**Try it**
The full set of records must be set down verbatim.

Dataset records:
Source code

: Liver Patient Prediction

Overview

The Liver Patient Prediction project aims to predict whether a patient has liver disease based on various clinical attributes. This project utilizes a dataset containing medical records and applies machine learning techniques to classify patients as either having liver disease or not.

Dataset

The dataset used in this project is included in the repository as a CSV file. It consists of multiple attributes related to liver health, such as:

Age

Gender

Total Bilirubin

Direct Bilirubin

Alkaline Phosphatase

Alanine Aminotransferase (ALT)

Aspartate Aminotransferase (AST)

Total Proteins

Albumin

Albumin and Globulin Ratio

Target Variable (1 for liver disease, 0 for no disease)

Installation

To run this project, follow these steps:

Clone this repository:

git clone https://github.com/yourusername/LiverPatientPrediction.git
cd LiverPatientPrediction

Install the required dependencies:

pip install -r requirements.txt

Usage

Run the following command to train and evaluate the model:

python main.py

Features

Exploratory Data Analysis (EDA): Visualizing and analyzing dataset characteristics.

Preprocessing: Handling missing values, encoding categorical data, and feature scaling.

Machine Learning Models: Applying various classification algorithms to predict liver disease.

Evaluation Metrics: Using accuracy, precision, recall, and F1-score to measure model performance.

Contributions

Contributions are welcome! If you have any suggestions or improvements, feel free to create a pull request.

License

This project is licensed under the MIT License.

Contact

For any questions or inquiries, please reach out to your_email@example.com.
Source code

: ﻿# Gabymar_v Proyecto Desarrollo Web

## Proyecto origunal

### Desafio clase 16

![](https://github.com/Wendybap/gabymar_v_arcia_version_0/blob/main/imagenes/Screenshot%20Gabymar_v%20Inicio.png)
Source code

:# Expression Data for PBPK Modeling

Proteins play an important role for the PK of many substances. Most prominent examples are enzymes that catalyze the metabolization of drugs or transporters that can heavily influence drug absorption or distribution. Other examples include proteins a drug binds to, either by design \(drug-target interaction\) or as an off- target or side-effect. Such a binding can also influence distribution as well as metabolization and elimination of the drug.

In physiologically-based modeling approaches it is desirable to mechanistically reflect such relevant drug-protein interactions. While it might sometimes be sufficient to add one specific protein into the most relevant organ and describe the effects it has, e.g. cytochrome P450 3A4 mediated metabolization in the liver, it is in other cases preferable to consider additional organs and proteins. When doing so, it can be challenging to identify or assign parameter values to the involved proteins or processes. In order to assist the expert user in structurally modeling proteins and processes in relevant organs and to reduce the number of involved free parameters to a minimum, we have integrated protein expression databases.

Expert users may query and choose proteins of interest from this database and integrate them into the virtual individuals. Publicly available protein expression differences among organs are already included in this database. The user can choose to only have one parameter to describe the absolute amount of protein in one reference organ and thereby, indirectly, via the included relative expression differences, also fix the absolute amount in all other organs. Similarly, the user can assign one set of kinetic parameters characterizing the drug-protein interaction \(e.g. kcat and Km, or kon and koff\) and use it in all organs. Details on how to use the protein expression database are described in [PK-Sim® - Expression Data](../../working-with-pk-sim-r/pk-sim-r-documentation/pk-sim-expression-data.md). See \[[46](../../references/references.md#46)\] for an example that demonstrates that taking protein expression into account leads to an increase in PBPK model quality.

**Reply to the task**
Source code

: Liver Patient Prediction

Overview

The Liver Patient Prediction project aims to predict whether a patient has liver disease based on various clinical attributes. This project utilizes a dataset containing medical records and applies machine learning techniques to classify patients as either having liver disease or not.

Dataset

The dataset used in this project is included in the repository as a CSV file. It consists of multiple attributes related to liver health, such as:

Age

Gender

Total Bilirubin

Direct Bilirubin

Alkaline Phosphatase

Alanine Aminotransferase (ALT)

Aspartate Aminotransferase (AST)

Total Proteins

Albumin

Albumin and Globulin Ratio

Target Variable (1 for liver disease, 0 for no disease)

Installation

To run this project, follow these steps:

Clone this repository:

git clone https://github.com/yourusername/LiverPatientPrediction.git
cd LiverPatientPrediction

Install the required dependencies:

pip install -r requirements.txt

Usage

Run the following command to train and evaluate the model:

python main.py

Features

Exploratory Data Analysis (EDA): Visualizing and analyzing dataset characteristics.

Preprocessing: Handling missing values, encoding categorical data, and feature scaling.

Machine Learning Models: Applying various classification algorithms to predict liver disease.

Evaluation Metrics: Using accuracy, precision, recall, and F1-score to measure model performance.

Contributions

Contributions are welcome! If you have any suggestions or improvements, feel free to create a pull request.

License

This project is licensed under the MIT License.

Contact

For any questions or inquiries, please reach out to your_email@example.com.
Source code

: ﻿# Gabymar_v Proyecto Desarrollo Web

## Proyecto origunal

### Desafio clase 16

![](https://github.com/Wendybap/gabymar_v_arcia_version_0/blob/main/imagenes/Screenshot%20Gabymar_v%20Inicio.png)
Source code

:# Expression Data for PBPK Modeling

Proteins play an important role for the PK of many substances. Most prominent examples are enzymes that catalyze the metabolization of drugs or transporters that can heavily influence drug absorption or distribution. Other examples include proteins a drug binds to, either by design \(drug-target interaction\) or as an off- target or side-effect. Such a binding can also influence distribution as well as metabolization and elimination of the drug.

In physiologically-based modeling approaches it is desirable to mechanistically reflect such relevant drug-protein interactions. While it might sometimes be sufficient to add one specific protein into the most relevant organ and describe the effects it has, e.g. cytochrome P450 3A4 mediated metabolization in the liver, it is in other cases preferable to consider additional organs and proteins. When doing so, it can be challenging to identify or assign parameter values to the involved proteins or processes. In order to assist the expert user in structurally modeling proteins and processes in relevant organs and to reduce the number of involved free parameters to a minimum, we have integrated protein expression databases.

Expert users may query and choose proteins of interest from this database and integrate them into the virtual individuals. Publicly available protein expression differences among organs are already included in this database. The user can choose to only have one parameter to describe the absolute amount of protein in one reference organ and thereby, indirectly, via the included relative expression differences, also fix the absolute amount in all other organs. Similarly, the user can assign one set of kinetic parameters characterizing the drug-protein interaction \(e.g. kcat and Km, or kon and koff\) and use it in all organs. Details on how to use the protein expression database are described in [PK-Sim® - Expression Data](../../working-with-pk-sim-r/pk-sim-r-documentation/pk-sim-expression-data.md). See \[[46](../../references/references.md#46)\] for an example that demonstrates that taking protein expression into account leads to an increase in PBPK model quality.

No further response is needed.